*DIRECTIONS:*
Look for the word "filename" in the data below, and copy every line that holds it.

* * * * * * * * *

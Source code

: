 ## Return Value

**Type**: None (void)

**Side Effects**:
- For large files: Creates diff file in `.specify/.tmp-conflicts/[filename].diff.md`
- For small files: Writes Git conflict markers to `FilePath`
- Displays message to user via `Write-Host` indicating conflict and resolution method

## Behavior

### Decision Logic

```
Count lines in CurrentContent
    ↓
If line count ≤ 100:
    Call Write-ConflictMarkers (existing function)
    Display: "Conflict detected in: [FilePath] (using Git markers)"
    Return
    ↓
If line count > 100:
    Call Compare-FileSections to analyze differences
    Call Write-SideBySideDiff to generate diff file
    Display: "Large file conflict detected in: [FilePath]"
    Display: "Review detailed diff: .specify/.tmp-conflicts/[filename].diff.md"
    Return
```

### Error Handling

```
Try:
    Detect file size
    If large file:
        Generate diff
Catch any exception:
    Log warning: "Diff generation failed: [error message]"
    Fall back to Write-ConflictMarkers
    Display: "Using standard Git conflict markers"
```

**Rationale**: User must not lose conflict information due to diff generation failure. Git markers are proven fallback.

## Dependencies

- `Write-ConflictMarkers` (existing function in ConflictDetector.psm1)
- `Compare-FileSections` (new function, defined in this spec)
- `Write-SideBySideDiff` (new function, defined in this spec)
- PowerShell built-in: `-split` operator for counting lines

* * * * * * * * *

*EXPECTED ANSWER:*
- For large files: Creates diff file in `.specify/.tmp-conflicts/[filename].diff.md`
    Display: "Review detailed diff: .specify/.tmp-conflicts/[filename].diff.md"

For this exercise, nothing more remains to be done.